▶ [WHAT TO PRODUCE]: Look through the material below and copy exactly the lines from the line with "items 6-9 |" to the line with "1. Be available", those two lines included.
*** DATA RECORDS Section Begins ***
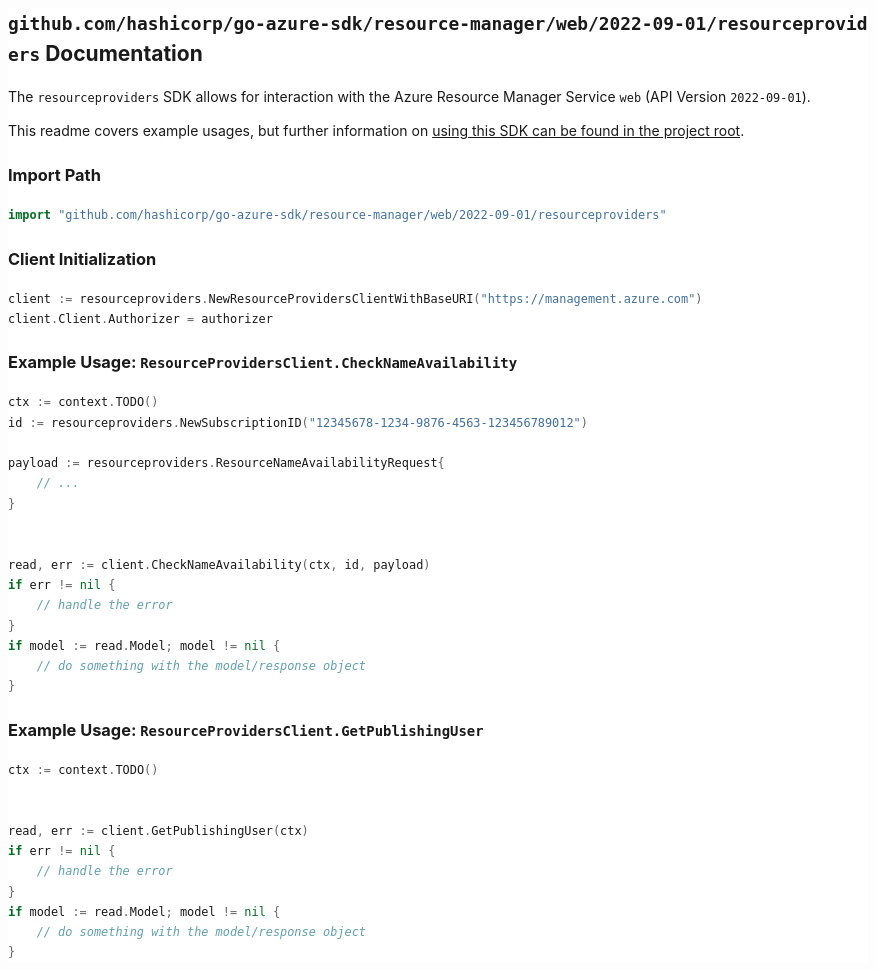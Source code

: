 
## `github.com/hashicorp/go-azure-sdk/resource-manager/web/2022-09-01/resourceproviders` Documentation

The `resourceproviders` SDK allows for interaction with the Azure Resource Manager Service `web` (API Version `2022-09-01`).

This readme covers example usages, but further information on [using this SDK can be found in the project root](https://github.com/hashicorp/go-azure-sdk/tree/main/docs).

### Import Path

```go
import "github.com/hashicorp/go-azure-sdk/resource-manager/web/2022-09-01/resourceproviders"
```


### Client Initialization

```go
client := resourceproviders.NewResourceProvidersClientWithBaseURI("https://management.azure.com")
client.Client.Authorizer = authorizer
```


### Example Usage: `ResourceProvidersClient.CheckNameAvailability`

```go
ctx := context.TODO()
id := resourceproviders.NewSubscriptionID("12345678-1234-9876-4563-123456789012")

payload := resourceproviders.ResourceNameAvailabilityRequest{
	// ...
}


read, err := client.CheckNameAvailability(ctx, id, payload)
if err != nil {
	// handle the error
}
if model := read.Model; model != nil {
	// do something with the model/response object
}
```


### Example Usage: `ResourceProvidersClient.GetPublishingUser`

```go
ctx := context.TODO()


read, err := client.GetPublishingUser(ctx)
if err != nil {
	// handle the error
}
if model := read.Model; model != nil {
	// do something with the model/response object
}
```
*** DATA RECORDS Section Ends ***
*** DATA RECORDS Section Begins ***
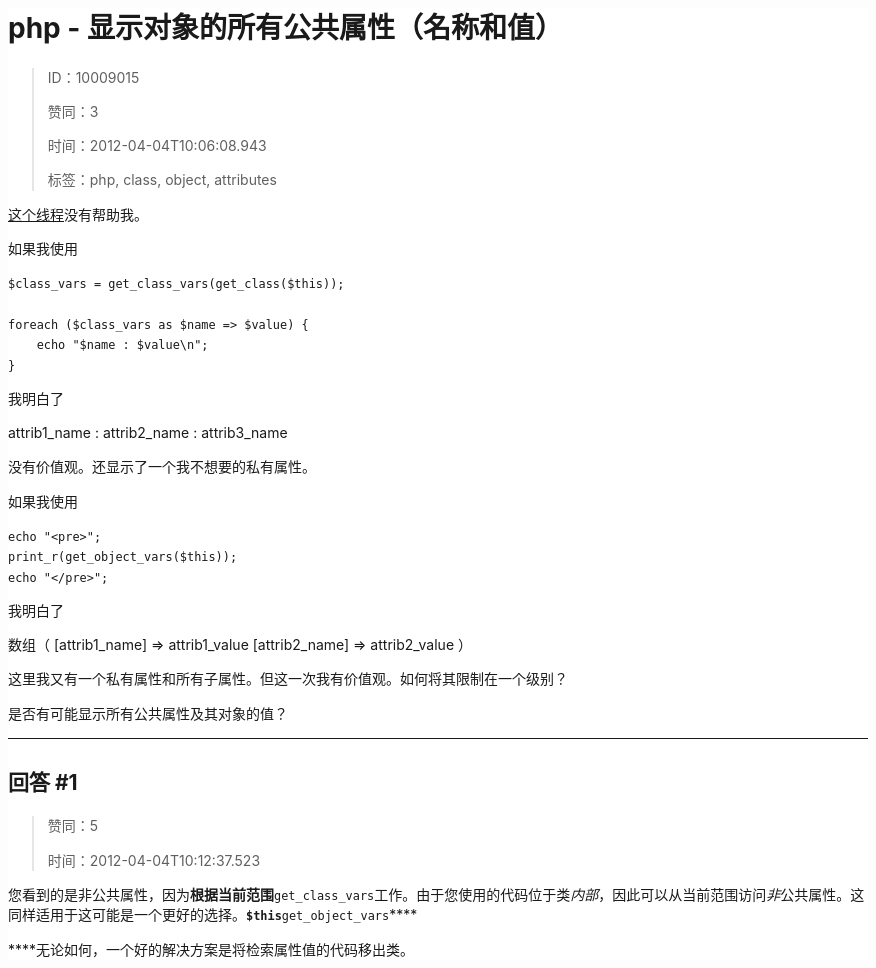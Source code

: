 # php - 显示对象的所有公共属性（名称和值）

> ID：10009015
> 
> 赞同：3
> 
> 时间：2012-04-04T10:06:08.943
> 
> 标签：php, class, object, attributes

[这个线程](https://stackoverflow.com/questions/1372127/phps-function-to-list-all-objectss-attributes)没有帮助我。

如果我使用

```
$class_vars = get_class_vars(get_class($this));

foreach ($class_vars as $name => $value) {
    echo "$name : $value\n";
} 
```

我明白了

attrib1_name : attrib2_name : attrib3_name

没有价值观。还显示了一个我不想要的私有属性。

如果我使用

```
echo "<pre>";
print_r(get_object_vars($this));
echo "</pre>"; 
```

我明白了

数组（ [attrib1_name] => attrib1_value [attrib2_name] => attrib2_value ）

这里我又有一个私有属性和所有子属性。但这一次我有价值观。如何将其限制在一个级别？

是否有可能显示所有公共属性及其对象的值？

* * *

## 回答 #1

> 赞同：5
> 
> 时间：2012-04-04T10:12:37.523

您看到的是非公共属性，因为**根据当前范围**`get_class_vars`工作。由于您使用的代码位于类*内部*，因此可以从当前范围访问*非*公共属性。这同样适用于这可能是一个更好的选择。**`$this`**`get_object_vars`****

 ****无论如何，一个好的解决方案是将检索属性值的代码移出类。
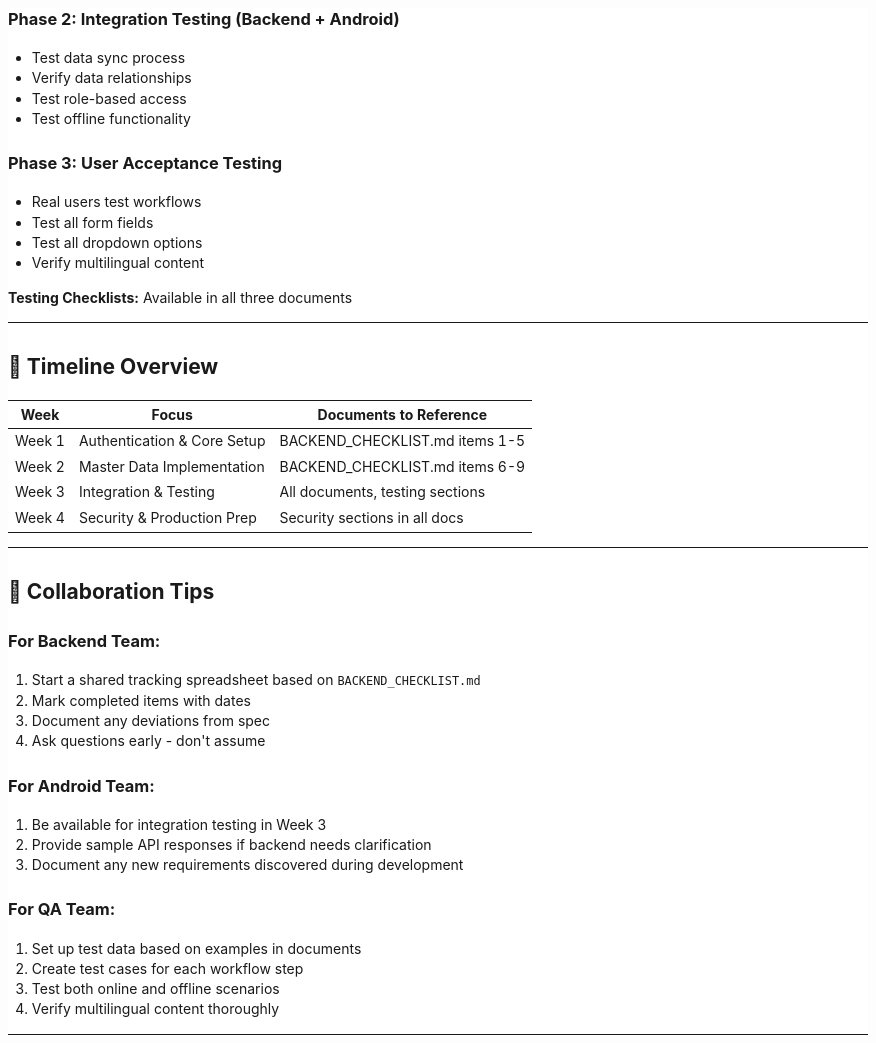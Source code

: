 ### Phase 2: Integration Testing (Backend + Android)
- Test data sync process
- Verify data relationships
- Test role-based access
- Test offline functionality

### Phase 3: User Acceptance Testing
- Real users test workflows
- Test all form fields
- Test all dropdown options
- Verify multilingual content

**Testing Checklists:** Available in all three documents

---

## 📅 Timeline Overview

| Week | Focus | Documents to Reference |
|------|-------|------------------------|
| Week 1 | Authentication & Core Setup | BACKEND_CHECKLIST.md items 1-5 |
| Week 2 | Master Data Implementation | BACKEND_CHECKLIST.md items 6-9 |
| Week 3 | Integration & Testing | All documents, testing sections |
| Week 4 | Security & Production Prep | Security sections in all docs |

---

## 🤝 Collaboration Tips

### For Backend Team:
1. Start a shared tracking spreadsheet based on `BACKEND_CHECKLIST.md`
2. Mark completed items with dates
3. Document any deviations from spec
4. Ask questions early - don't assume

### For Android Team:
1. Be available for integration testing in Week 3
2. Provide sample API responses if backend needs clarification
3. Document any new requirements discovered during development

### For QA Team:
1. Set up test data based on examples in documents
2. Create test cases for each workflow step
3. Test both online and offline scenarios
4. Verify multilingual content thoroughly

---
*** DATA RECORDS Section Ends ***
▶ [RESPONSE FOR THIS EXERCISE]:
| Week 2 | Master Data Implementation | BACKEND_CHECKLIST.md items 6-9 |
| Week 3 | Integration & Testing | All documents, testing sections |
| Week 4 | Security & Production Prep | Security sections in all docs |

---

## 🤝 Collaboration Tips

### For Backend Team:
1. Start a shared tracking spreadsheet based on `BACKEND_CHECKLIST.md`
2. Mark completed items with dates
3. Document any deviations from spec
4. Ask questions early - don't assume

### For Android Team:
1. Be available for integration testing in Week 3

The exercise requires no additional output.